> **Your instructions**: Give every line of the data again, exactly.

> **Data for analysis**:
>>>

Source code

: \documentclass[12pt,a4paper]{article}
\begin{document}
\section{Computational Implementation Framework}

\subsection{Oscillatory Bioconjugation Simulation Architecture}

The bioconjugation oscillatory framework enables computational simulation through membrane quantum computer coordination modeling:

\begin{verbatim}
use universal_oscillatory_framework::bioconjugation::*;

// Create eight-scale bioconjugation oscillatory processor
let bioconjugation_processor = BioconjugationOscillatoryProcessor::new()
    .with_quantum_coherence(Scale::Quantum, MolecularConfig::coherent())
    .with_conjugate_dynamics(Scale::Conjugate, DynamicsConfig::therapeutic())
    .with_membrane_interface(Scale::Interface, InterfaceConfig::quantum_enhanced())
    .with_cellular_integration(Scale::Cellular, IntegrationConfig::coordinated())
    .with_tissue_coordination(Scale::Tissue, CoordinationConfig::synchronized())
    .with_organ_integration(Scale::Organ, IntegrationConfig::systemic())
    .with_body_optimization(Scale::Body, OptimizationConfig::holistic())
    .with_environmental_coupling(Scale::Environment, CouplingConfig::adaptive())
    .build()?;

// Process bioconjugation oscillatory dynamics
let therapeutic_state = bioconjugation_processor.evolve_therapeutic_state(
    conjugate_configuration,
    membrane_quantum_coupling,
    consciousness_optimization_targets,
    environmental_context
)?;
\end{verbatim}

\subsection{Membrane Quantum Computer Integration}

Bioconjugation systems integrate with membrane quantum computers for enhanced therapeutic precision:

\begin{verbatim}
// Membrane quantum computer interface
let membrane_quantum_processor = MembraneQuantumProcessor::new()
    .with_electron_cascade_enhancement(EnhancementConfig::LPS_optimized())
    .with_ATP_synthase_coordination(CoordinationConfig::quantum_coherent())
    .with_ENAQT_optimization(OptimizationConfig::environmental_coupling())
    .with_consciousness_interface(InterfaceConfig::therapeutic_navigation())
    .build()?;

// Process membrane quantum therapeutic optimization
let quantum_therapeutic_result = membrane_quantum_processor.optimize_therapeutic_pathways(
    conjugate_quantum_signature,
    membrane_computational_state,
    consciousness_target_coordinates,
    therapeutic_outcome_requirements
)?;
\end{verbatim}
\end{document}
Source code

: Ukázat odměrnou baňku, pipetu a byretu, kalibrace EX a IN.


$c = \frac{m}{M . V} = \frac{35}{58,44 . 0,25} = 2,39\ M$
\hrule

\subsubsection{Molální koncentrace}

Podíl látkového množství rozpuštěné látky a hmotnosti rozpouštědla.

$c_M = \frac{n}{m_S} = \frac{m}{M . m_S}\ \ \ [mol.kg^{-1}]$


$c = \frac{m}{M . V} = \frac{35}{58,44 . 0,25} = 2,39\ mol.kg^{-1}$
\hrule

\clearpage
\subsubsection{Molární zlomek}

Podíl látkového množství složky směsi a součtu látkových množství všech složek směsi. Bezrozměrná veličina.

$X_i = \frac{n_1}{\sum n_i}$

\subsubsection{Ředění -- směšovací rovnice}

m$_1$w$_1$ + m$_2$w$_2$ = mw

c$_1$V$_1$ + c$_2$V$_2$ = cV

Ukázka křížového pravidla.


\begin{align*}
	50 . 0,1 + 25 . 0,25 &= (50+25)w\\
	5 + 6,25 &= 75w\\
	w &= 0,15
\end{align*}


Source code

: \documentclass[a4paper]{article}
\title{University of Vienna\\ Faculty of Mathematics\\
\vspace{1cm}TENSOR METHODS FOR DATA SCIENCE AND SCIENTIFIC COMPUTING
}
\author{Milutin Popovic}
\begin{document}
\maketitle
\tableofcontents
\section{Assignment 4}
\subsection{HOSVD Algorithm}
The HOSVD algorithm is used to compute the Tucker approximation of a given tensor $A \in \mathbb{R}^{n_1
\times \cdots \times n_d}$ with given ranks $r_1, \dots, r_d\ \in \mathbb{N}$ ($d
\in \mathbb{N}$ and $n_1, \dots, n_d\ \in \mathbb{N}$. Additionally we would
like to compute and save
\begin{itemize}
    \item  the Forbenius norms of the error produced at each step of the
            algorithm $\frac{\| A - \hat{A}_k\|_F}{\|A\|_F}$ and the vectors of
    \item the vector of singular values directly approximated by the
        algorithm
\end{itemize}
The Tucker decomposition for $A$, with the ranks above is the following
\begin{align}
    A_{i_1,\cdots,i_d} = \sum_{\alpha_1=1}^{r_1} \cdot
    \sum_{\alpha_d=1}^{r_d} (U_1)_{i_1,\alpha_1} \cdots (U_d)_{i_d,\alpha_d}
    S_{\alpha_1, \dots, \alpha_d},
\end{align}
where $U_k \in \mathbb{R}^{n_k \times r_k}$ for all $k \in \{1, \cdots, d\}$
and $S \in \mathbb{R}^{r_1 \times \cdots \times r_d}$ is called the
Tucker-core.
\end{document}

<<<

> **Answer to the problem**:
Source code

: \documentclass[12pt,a4paper]{article}
\begin{document}
\section{Computational Implementation Framework}

\subsection{Oscillatory Bioconjugation Simulation Architecture}

The bioconjugation oscillatory framework enables computational simulation through membrane quantum computer coordination modeling:

\begin{verbatim}
use universal_oscillatory_framework::bioconjugation::*;

// Create eight-scale bioconjugation oscillatory processor
let bioconjugation_processor = BioconjugationOscillatoryProcessor::new()
    .with_quantum_coherence(Scale::Quantum, MolecularConfig::coherent())
    .with_conjugate_dynamics(Scale::Conjugate, DynamicsConfig::therapeutic())
    .with_membrane_interface(Scale::Interface, InterfaceConfig::quantum_enhanced())
    .with_cellular_integration(Scale::Cellular, IntegrationConfig::coordinated())
    .with_tissue_coordination(Scale::Tissue, CoordinationConfig::synchronized())
    .with_organ_integration(Scale::Organ, IntegrationConfig::systemic())
    .with_body_optimization(Scale::Body, OptimizationConfig::holistic())
    .with_environmental_coupling(Scale::Environment, CouplingConfig::adaptive())
    .build()?;

// Process bioconjugation oscillatory dynamics
let therapeutic_state = bioconjugation_processor.evolve_therapeutic_state(
    conjugate_configuration,
    membrane_quantum_coupling,
    consciousness_optimization_targets,
    environmental_context
)?;
\end{verbatim}

\subsection{Membrane Quantum Computer Integration}

Bioconjugation systems integrate with membrane quantum computers for enhanced therapeutic precision:

\begin{verbatim}
// Membrane quantum computer interface
let membrane_quantum_processor = MembraneQuantumProcessor::new()
    .with_electron_cascade_enhancement(EnhancementConfig::LPS_optimized())
    .with_ATP_synthase_coordination(CoordinationConfig::quantum_coherent())
    .with_ENAQT_optimization(OptimizationConfig::environmental_coupling())
    .with_consciousness_interface(InterfaceConfig::therapeutic_navigation())
    .build()?;

// Process membrane quantum therapeutic optimization
let quantum_therapeutic_result = membrane_quantum_processor.optimize_therapeutic_pathways(
    conjugate_quantum_signature,
    membrane_computational_state,
    consciousness_target_coordinates,
    therapeutic_outcome_requirements
)?;
\end{verbatim}
\end{document}
Source code

: Ukázat odměrnou baňku, pipetu a byretu, kalibrace EX a IN.


$c = \frac{m}{M . V} = \frac{35}{58,44 . 0,25} = 2,39\ M$
\hrule

\subsubsection{Molální koncentrace}

Podíl látkového množství rozpuštěné látky a hmotnosti rozpouštědla.

$c_M = \frac{n}{m_S} = \frac{m}{M . m_S}\ \ \ [mol.kg^{-1}]$


$c = \frac{m}{M . V} = \frac{35}{58,44 . 0,25} = 2,39\ mol.kg^{-1}$
\hrule

\clearpage
\subsubsection{Molární zlomek}

Podíl látkového množství složky směsi a součtu látkových množství všech složek směsi. Bezrozměrná veličina.

$X_i = \frac{n_1}{\sum n_i}$

\subsubsection{Ředění -- směšovací rovnice}

m$_1$w$_1$ + m$_2$w$_2$ = mw

c$_1$V$_1$ + c$_2$V$_2$ = cV

Ukázka křížového pravidla.


\begin{align*}
	50 . 0,1 + 25 . 0,25 &= (50+25)w\\
	5 + 6,25 &= 75w\\
	w &= 0,15
\end{align*}


Source code

: \documentclass[a4paper]{article}
\title{University of Vienna\\ Faculty of Mathematics\\
\vspace{1cm}TENSOR METHODS FOR DATA SCIENCE AND SCIENTIFIC COMPUTING
}
\author{Milutin Popovic}
\begin{document}
\maketitle
\tableofcontents
\section{Assignment 4}
\subsection{HOSVD Algorithm}
The HOSVD algorithm is used to compute the Tucker approximation of a given tensor $A \in \mathbb{R}^{n_1
\times \cdots \times n_d}$ with given ranks $r_1, \dots, r_d\ \in \mathbb{N}$ ($d
\in \mathbb{N}$ and $n_1, \dots, n_d\ \in \mathbb{N}$. Additionally we would
like to compute and save
\begin{itemize}
    \item  the Forbenius norms of the error produced at each step of the
            algorithm $\frac{\| A - \hat{A}_k\|_F}{\|A\|_F}$ and the vectors of
    \item the vector of singular values directly approximated by the
        algorithm
\end{itemize}
The Tucker decomposition for $A$, with the ranks above is the following
\begin{align}
    A_{i_1,\cdots,i_d} = \sum_{\alpha_1=1}^{r_1} \cdot
    \sum_{\alpha_d=1}^{r_d} (U_1)_{i_1,\alpha_1} \cdots (U_d)_{i_d,\alpha_d}
    S_{\alpha_1, \dots, \alpha_d},
\end{align}
where $U_k \in \mathbb{R}^{n_k \times r_k}$ for all $k \in \{1, \cdots, d\}$
and $S \in \mathbb{R}^{r_1 \times \cdots \times r_d}$ is called the
Tucker-core.
\end{document}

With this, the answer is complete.